Nuestra Historia
Todo empezó con un tambor. Y desde ahí, todo lo demás.
¿Quienes somos?
Alpa Kamaska en la cosmovisión de los incas se utilizaba para referirse al ser humano como «tierra viva» o «tierra con espíritu».
Representa la íntima conexión del ser humano con la naturaleza, siendo la misma tierra dotada de ánima y movimiento.
Elegimos este nombre porque sentimos que nuestro acompañamiento, a través de los instrumentos, encuentros, terapias y talleres, nos recuerdan la tierra viva que somos y el tejido de un sólo corazón que hacemos toda la humanidad. Mirar hacia dentro, habitar nuestro presente, traernos de vuelta al corazón, para caminar hacia nuestros propósitos con claridad y sostén en conexión con la Madre Tierra.
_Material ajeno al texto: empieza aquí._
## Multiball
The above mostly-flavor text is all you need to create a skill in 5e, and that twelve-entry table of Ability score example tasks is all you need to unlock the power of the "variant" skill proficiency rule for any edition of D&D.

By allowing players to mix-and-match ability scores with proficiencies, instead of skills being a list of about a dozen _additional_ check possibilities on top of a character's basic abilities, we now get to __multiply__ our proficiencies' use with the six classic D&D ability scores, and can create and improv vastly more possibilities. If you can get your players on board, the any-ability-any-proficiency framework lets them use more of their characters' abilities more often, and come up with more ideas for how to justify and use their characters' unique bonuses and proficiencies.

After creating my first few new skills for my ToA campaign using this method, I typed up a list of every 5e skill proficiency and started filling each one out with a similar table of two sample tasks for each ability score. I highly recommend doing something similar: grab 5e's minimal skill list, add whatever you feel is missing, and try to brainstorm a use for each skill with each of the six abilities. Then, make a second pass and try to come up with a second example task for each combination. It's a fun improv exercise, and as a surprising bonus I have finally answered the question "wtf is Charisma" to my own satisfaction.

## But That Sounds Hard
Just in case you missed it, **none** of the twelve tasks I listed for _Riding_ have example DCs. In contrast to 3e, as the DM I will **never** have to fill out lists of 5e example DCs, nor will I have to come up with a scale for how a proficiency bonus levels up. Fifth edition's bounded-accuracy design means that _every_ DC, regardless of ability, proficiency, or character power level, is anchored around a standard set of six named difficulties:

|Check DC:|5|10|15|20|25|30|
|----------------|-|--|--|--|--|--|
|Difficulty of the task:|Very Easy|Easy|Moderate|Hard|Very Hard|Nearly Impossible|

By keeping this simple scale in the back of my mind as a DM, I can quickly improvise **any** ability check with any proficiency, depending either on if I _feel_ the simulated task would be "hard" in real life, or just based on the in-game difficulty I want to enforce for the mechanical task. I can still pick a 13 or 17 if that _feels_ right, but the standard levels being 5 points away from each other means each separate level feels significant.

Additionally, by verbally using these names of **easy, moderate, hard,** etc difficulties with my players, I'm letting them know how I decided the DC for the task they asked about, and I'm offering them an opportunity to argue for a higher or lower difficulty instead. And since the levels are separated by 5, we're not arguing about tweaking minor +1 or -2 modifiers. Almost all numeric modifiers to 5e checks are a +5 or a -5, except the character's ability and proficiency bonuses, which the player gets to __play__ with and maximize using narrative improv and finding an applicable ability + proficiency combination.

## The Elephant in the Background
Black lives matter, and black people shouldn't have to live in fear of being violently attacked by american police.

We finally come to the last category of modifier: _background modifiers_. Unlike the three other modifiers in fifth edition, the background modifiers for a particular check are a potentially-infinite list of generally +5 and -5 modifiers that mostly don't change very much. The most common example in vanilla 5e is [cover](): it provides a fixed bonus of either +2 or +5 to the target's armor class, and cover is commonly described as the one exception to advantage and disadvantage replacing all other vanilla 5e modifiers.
Somos María y Sergio, Gara y Senda nuestros pequeños acompañantes y actualmente vivimos en Tenerife, Islas Canarias
Venimos del mundo del movimiento, la consciencia corporal y compartimos el mismo amor por la artesanía, el sonido y la música.
Nos complementamos en nuestro acompañamiento en esta «Senda Tierra Viva» aportando cada uno nuestra particular visión y las herramientas propias que hemos ido integrando en nuestros caminos de vida y que nos han ayudado a sanar y estar en este presente.
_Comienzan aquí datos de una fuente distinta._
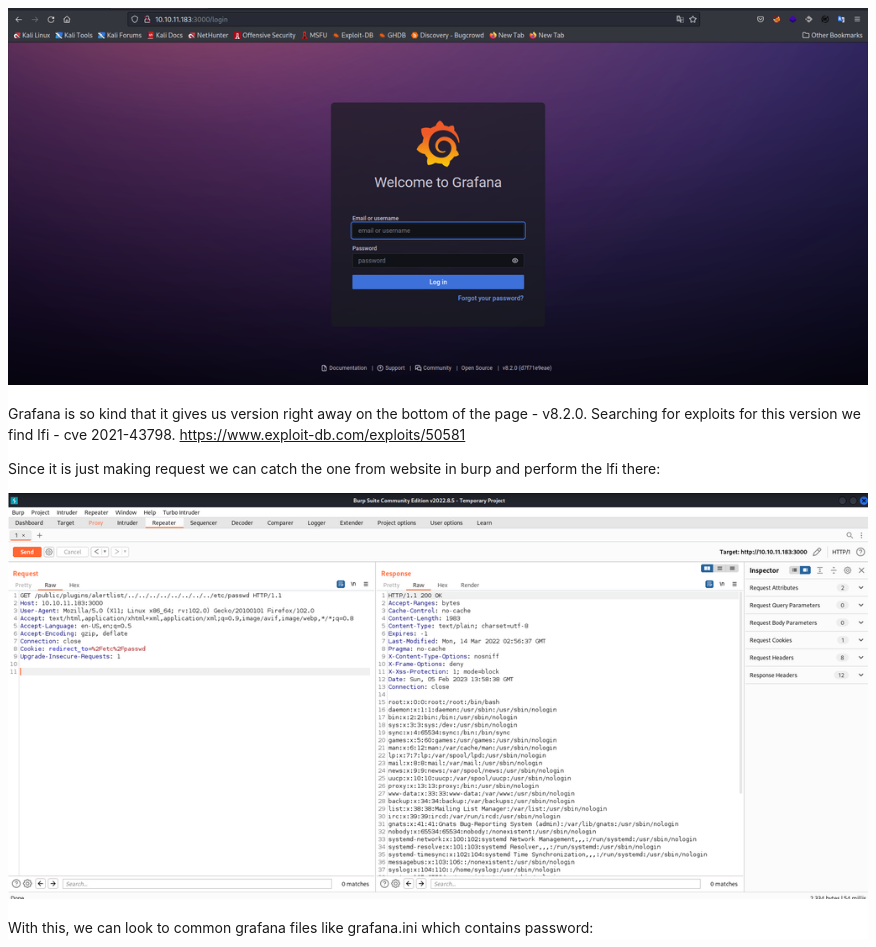 ![alt text](https://github.com/vojtechsmola/CTF-write-ups/blob/main/HackTheBox-Write-Ups/Ambassador/images/IMG2.png?raw=true)

Grafana is so kind that it gives us version right away on the bottom of the page - v8.2.0. Searching for exploits for this version
we find lfi - cve 2021-43798. https://www.exploit-db.com/exploits/50581

Since it is just making request we can catch the one from website in burp and perform the lfi there:

![alt text](https://github.com/vojtechsmola/CTF-write-ups/blob/main/HackTheBox-Write-Ups/Ambassador/images/IMG3.png?raw=true)

With this, we can look to common grafana files like grafana.ini which contains password:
La cosmovisión y sabiduría ancestral de los pueblos originarios de américa (Abya Yala) nos inspiran y acompañan en nuestro presente.
María es además quiromasajista, profesora de yoga y facilitadora de temazcales. Trabaja desde el cuerpo, la energía y el acompañamiento con una sensibilidad especial para crear espacios de apertura y presencia.
Sergio se formó en trabajo acuático y respiración, y encontró en la madera y los instrumentos una forma de unir lo manual con lo esencial.
Por el camino también hemos construido una familia, y eso ha dado al proyecto una dimensión diferente, más humana, más real, más nuestra.
Dos caminos distintos que se cruzan en el mismo lugar: crear, compartir y seguir aprendiendo.

El Origen
Nuestro primer tambor nació de forma natural.
Una intuición, una llamada interior, un latido.
Utilizando una piel de cabra y un bastidor de madera recuperado de una vieja criba, comenzó un camino de descubrimiento y creación que hemos ido recorriendo desde entonces.
Aquel primer tambor sigue sonando, y con él, todo lo que comenzó.

A veces, el verdadero valor no está solo en lo que se crea,
sino en todo lo que sucede durante el proceso.
Compartir el proceso
Llegaron nuevas herramientas, nuevas maneras de trabajar la madera y también nuevas preguntas, aprendizajes y formas de crear.
Los talleres empezaron a abrir espacio a otras personas que también sentían el deseo de construir sus propios instrumentos y vivir el proceso desde dentro.
Poco a poco fueron apareciendo nuevos caminos: flautas nativas, tambores oceánicos, sonajas, abanicos, círculos, encuentros y experiencias compartidas alrededor de la artesanía, el sonido y la presencia.
Y mientras el proyecto evolucionaba, nosotros también lo hacíamos con él.


Seguir nuestro camino
Lo más importante no es solo el instrumento que una persona se lleva a casa.
Es el proceso vivido, el tiempo compartido, las conversaciones, el trabajo con las manos, el sonido, la posibilidad de parar, crear y conectar desde un lugar más presente y humano.
Por eso seguimos entendiendo cada taller y cada encuentro como un espacio abierto donde compartir, aprender y crear juntos desde la experiencia de cada persona.